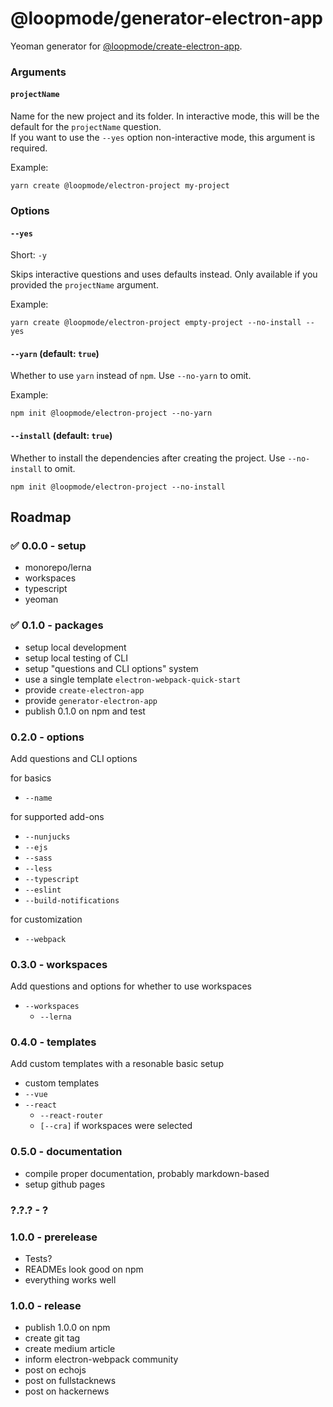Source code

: # @loopmode/generator-electron-app

Yeoman generator for [@loopmode/create-electron-app](https://www.npmjs.com/package/@loopmode/create-electron-app).

### Arguments

#### `projectName`

Name for the new project and its folder.
In interactive mode, this will be the default for the `projectName` question.  
If you want to use the `--yes` option non-interactive mode, this argument is required.

Example:

```
yarn create @loopmode/electron-project my-project
```

### Options

#### `--yes`

Short: `-y`

Skips interactive questions and uses defaults instead.
Only available if you provided the `projectName` argument.

Example:

```
yarn create @loopmode/electron-project empty-project --no-install --yes
```

#### `--yarn` (default: `true`)

Whether to use `yarn` instead of `npm`.
Use `--no-yarn` to omit.

Example:

```
npm init @loopmode/electron-project --no-yarn
```

#### `--install` (default: `true`)

Whether to install the dependencies after creating the project.
Use `--no-install` to omit.

```
npm init @loopmode/electron-project --no-install
```

## Roadmap

### ✅ 0.0.0 - setup

-   monorepo/lerna
-   workspaces
-   typescript
-   yeoman

### ✅ 0.1.0 - packages

-   setup local development
-   setup local testing of CLI
-   setup "questions and CLI options" system
-   use a single template `electron-webpack-quick-start`
-   provide `create-electron-app`
-   provide `generator-electron-app`
-   publish 0.1.0 on npm and test

### 0.2.0 - options

Add questions and CLI options

for basics

-   `--name`

for supported add-ons

-   `--nunjucks`
-   `--ejs`
-   `--sass`
-   `--less`
-   `--typescript`
-   `--eslint`
-   `--build-notifications`

for customization

-   `--webpack`

### 0.3.0 - workspaces

Add questions and options for whether to use workspaces

-   `--workspaces`
    -   `--lerna`

### 0.4.0 - templates

Add custom templates with a resonable basic setup

-   custom templates
-   `--vue`
-   `--react`
    -   `--react-router`
    -   `[--cra]` if workspaces were selected

### 0.5.0 - documentation

-   compile proper documentation, probably markdown-based
-   setup github pages

### ?.?.? - ?

### 1.0.0 - prerelease

-   Tests?
-   READMEs look good on npm
-   everything works well

### 1.0.0 - release

-   publish 1.0.0 on npm
-   create git tag
-   create medium article
-   inform electron-webpack community
-   post on echojs
-   post on fullstacknews
-   post on hackernews
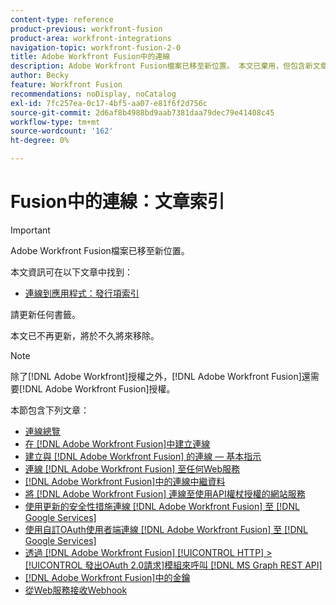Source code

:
 ```yaml
---
content-type: reference
product-previous: workfront-fusion
product-area: workfront-integrations
navigation-topic: workfront-fusion-2-0
title: Adobe Workfront Fusion中的連線
description: Adobe Workfront Fusion檔案已移至新位置。 本文已棄用，但包含新文章的連結，內容涵蓋此功能。
author: Becky
feature: Workfront Fusion
recommendations: noDisplay, noCatalog
exl-id: 7fc257ea-0c17-4bf5-aa07-e81f6f2d756c
source-git-commit: 2d6af8b4988bd9aab7381daa79dec79e41408c45
workflow-type: tm+mt
source-wordcount: '162'
ht-degree: 0%

---
```


# Fusion中的連線：文章索引

>[!IMPORTANT]
>
>Adobe Workfront Fusion檔案已移至新位置。
>
>本文資訊可在以下文章中找到：
>
>* [連線到應用程式：發行項索引](https://experienceleague.adobe.com/docs/workfront-fusion/using/create-scenarios/connect-to-applications/connect-to-apps-toc.html)
>
>請更新任何書籤。
>
>本文已不再更新，將於不久將來移除。

<!-- Audited: 3/2024-->

>[!NOTE]
>
>除了[!DNL Adobe Workfront]授權之外，[!DNL Adobe Workfront Fusion]還需要[!DNL Adobe Workfront Fusion]授權。

本節包含下列文章：

* [連線總覽](../../workfront-fusion/connections/about-connecting-wf-fusion-to-app-or-service.md)
* [在 [!DNL Adobe Workfront Fusion]中建立連線](../../workfront-fusion/connections/connection-instruction-toc.md)
* [建立與 [!DNL Adobe Workfront Fusion] 的連線 — 基本指示](../../workfront-fusion/connections/connect-to-fusion-general.md)
* [連線 [!DNL Adobe Workfront Fusion] 至任何Web服務](../../workfront-fusion/connections/connect-wf-fusion-to-any-web-service.md)
* [ [!DNL Adobe Workfront Fusion]中的連線中繼資料](/help/quicksilver/workfront-fusion/connections/connection-metadata.md)
* [將 [!DNL Adobe Workfront Fusion] 連線至使用API權杖授權的網站服務](../../workfront-fusion/connections/connect-wf-web-service-uses-api-token-auth.md)
* [使用更新的安全性措施連線 [!DNL Adobe Workfront Fusion] 至 [!DNL Google Services] ](../../workfront-fusion/connections/connect-to-google-with-new-security-measures.md)
* [使用自訂OAuth使用者端連線 [!DNL Adobe Workfront Fusion] 至 [!DNL Google Services] ](../../workfront-fusion/connections/connect-fusion-to-google-using-oauth.md)
* [透過 [!DNL Adobe Workfront Fusion] [!UICONTROL HTTP] > [!UICONTROL 發出OAuth 2.0請求]模組來呼叫 [!DNL MS Graph REST API] ](../../workfront-fusion/connections/call-the-ms-graph-rest-api.md)
* [ [!DNL Adobe Workfront Fusion]中的金鑰](../../workfront-fusion/connections/keys.md)
* [從Web服務接收Webhook](../../workfront-fusion/connections/receive-a-webhook-from-a-web-service.md)
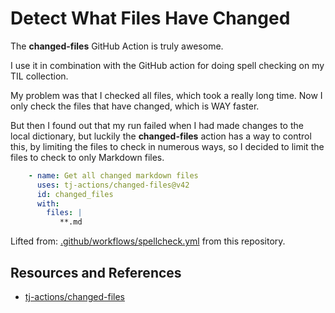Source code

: # Detect What Files Have Changed

The **changed-files** GitHub Action is truly awesome.

I use it in combination with the GitHub action for doing spell checking on my TIL collection.

My problem was that I checked all files, which took a really long time. Now I only check the files that have changed, which is WAY faster.

But then I found out that my run failed when I had made changes to the local dictionary, but luckily the **changed-files** action has a way to control this, by limiting the files to check in numerous ways, so I decided to limit the files to check to only Markdown files.

```yaml
    - name: Get all changed markdown files
      uses: tj-actions/changed-files@v42
      id: changed_files
      with:
        files: |
           **.md
```

Lifted from: [.github/workflows/spellcheck.yml](https://github.com/jonasbn/til/blob/master/.github/workflows/spellcheck.yml#L11-L16) from this repository.

## Resources and References

- [tj-actions/changed-files](https://github.com/tj-actions/changed-files)
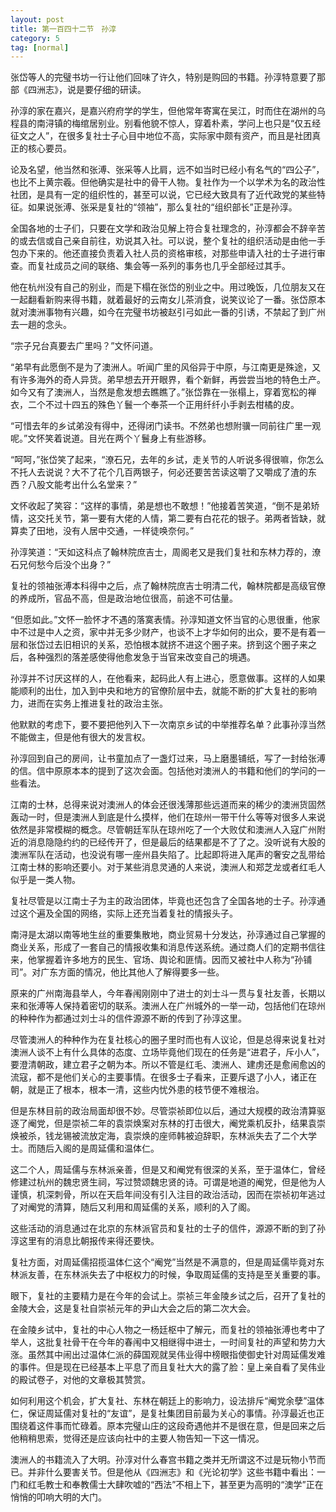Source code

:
 ```yaml
---
layout: post
title: 第一百四十二节　孙淳
category: 5
tag: [normal]
---
```


张岱等人的完璧书坊一行让他们回味了许久，特别是购回的书籍。孙淳特意要了那部《四洲志》，说是要仔细的研读。

孙淳的家在嘉兴，是嘉兴府府学的学生，但他常年寄寓在吴江，时而住在湖州的乌程县的南浔镇的梅绾居别业。别看他貌不惊人，穿着朴素，学问上也只是“仅五经征文之人”，在很多复社士子心目中地位不高，实际家中颇有资产，而且是社团真正的核心要员。

论及名望，他当然和张溥、张采等人比肩，远不如当时已经小有名气的“四公子”，也比不上黄宗羲。但他确实是社中的骨干人物。复社作为一个以学术为名的政治性社团，是具有一定的组织性的，甚至可以说，它已经大致具有了近代政党的某些特征。如果说张溥、张采是复社的“领袖”，那么复社的“组织部长”正是孙淳。

全国各地的士子们，只要在文学和政治见解上符合复社理念的，孙淳都会不辞辛苦的或去信或自己亲自前往，劝说其入社。可以说，整个复社的组织活动是由他一手包办下来的。他还直接负责着入社人员的资格审核，对那些申请入社的士子进行审查。而复社成员之间的联络、集会等一系列的事务也几乎全部经过其手。

他在杭州没有自己的别业，而是下榻在张岱的别业之中。用过晚饭，几位朋友又在一起翻看新购来得书籍，就着最好的云南女儿茶消食，说笑议论了一番。张岱原本就对澳洲事物有兴趣，如今在完璧书坊被赵引弓如此一番的引诱，不禁起了到广州去一趟的念头。

“宗子兄台真要去广里吗？”文怀问道。

“弟早有此愿倒不是为了澳洲人。听闻广里的风俗异于中原，与江南更是殊途，又有许多海外的奇人异货。弟早想去开开眼界，看个新鲜，再尝尝当地的特色土产。如今又有了澳洲人，当然是愈发想去瞧瞧了。”张岱靠在一张榻上，穿着宽松的禅衣，二个不过十四五的殊色丫鬟一个奉茶一个正用纤纤小手剥去柑橘的皮。

“可惜去年的乡试弟没有得中，还得闭门读书。不然弟也想附骥一同前往广里一观呢。”文怀笑着说道。目光在两个丫鬟身上有些游移。

“呵呵，”张岱笑了起来，“潦石兄，去年的乡试，走关节的人听说多得很嘛，你怎么不托人去说说？大不了花个几百两银子，何必还要苦苦读这嚼了又嚼成了渣的东西？八股文能考出什么名堂来？”

文怀收起了笑容：“这样的事情，弟是想也不敢想！”他接着苦笑道，“倒不是弟矫情，这交托关节，第一要有大佬的人情，第二要有白花花的银子。弟两者皆缺，就算卖了田地，没有人居中交通，一样徒唤奈何。”

孙淳笑道：“天如这科点了翰林院庶吉士，周阁老又是我们复社和东林力荐的，潦石兄何愁今后没个出身？”

复社的领袖张溥本科得中之后，点了翰林院庶吉士明清二代，翰林院都是高级官僚的养成所，官品不高，但是政治地位很高，前途不可估量。

“但愿如此。”文怀一脸怀才不遇的落寞表情。孙淳知道文怀当官的心思很重，他家中不过是中人之资，家中并无多少财产，也谈不上才华如何的出众，要不是有着一层和张岱过去旧相识的关系，恐怕根本就挤不进这个圈子来。挤到这个圈子来之后，各种强烈的落差感使得他愈发急于当官来改变自己的境遇。

孙淳并不讨厌这样的人，在他看来，起码此人有上进心，愿意做事。这样的人如果能顺利的出仕，加入到中央和地方的官僚阶层中去，就能不断的扩大复社的影响力，进而在实务上推进复社的政治主张。

他默默的考虑下，要不要把他列入下一次南京乡试的中举推荐名单？此事孙淳当然不能做主，但是他有很大的发言权。

孙淳回到自己的房间，让书童加点了一盏灯过来，马上磨墨铺纸，写了一封给张溥的信。信中原原本本的提到了这次会面。包括他对澳洲人的书籍和他们的学问的一些看法。

江南的士林，总得来说对澳洲人的体会还很浅薄那些远道而来的稀少的澳洲货固然轰动一时，但是澳洲人到底是什么摸样，他们在琼州一带干什么等等对很多人来说依然是非常模糊的概念。尽管朝廷军队在琼州吃了一个大败仗和澳洲人入寇广州附近的消息隐隐约约的已经传开了，但是最后的结果都是不了了之。没听说有大股的澳洲军队在活动，也没说有哪一座州县失陷了。比起即将进入尾声的奢安之乱带给江南士林的影响还要小。对于某些消息灵通的人来说，澳洲人和郑芝龙或者红毛人似乎是一类人物。

复社尽管是以江南士子为主的政治团体，毕竟也还包含了全国各地的士子。孙淳通过这个遍及全国的网络，实际上还充当着复社的情报头子。

南浔是太湖以南等地生丝的重要集散地，商业贸易十分发达，孙淳通过自己掌握的商业关系，形成了一套自己的情报收集和消息传送系统。通过商人们的定期书信往来，他掌握着许多地方的民生、官场、舆论和匪情。因而又被社中人称为“孙铺司”。对广东方面的情况，他比其他人了解得要多一些。

原来的广州南海县举人，今年春闱刚刚中了进士的刘士斗一贯与复社友善，长期以来和张溥等人保持着密切的联系。澳洲人在广州城外的一举一动，包括他们在琼州的种种作为都通过刘士斗的信件源源不断的传到了孙淳这里。

尽管澳洲人的种种作为在复社核心的圈子里时而也有人议论，但是总得来说复社对澳洲人谈不上有什么具体的态度、立场毕竟他们现在的任务是“进君子，斥小人”，要澄清朝政，建立君子之朝为本。所以不管是红毛、澳洲人、建虏还是愈闹愈凶的流寇，都不是他们关心的主要事情。在很多士子看来，正要斥退了小人，诸正在朝，就是正了根本，根本一清，这些内忧外患的枝节便不难根治。

但是东林目前的政治局面却很不妙。尽管崇祯即位以后，通过大规模的政治清算驱逐了阉党，但是崇祯二年的袁崇焕案对东林的打击很大，阉党乘机反扑，结果袁崇焕被杀，钱龙锡被流放定海，袁崇焕的座师韩被迫辞职，东林派失去了二个大学士。而随后入阁的是周延儒和温体仁。

这二个人，周延儒与东林派亲善，但是又和阉党有很深的关系，至于温体仁，曾经修建过杭州的魏忠贤生祠，写过赞颂魏忠贤的诗。可谓是地道的阉党，但是他为人谨慎，机深刺骨，所以在天启年间没有引入注目的政治活动，因而在崇祯初年逃过了对阉党的清算，随后又利用和周延儒的关系，顺利的入了阁。

这些活动的消息通过在北京的东林派官员和复社的士子的信件，源源不断的到了孙淳这里有的消息比朝报传来得还要快。

复社方面，对周延儒招揽温体仁这个“阉党”当然是不满意的，但是周延儒毕竟对东林派友善，在东林派失去了中枢权力的时候，争取周延儒的支持是至关重要的事。

眼下，复社的主要精力是在今年的会试上。崇祯三年金陵乡试之后，召开了复社的金陵大会，这是复社自崇祯元年的尹山大会之后的第二次大会。

在金陵乡试中，复社的中心人物之一杨廷枢中了解元，而复社的领袖张溥也考中了举人，这批复社骨干在今年的春闱中又相继得中进士，一时间复社的声望和势力大涨。虽然其中闹出过温体仁派的薛国观就吴伟业得中榜眼指使御史针对周延儒发难的事件。但是现在已经基本上平息了而且复社大大的露了脸：皇上亲自看了吴伟业的殿试卷子，对他的文章极其赞赏。

如何利用这个机会，扩大复社、东林在朝廷上的影响力，设法排斥“阉党余孽”温体仁，保证周延儒对复社的“友谊”，是复社集团目前最为关心的事情。孙淳最近也正围绕着这件事而忙碌着。原本完璧山庄的这段奇遇他并不是很在意，但是回来之后他稍稍思索，觉得还是应该向社中的主要人物告知一下这一情况。

澳洲人的书籍流入了大明。孙淳对什么春宫书籍之类并无所谓这不过是玩物小节而已。并非什么要害关节。但是他从《四洲志》和《光论初学》这些书籍中看出：一门和红毛教士和奉教儒士大肆吹嘘的“西法”不相上下，甚至更为高明的“澳学”正在悄悄的叩响大明的大门。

### REQUIRED ACTION
Determine which lines above include the word "true", and report those lines in full.

### ANSWER
#### `--yarn` (default: `true`)
#### `--install` (default: `true`)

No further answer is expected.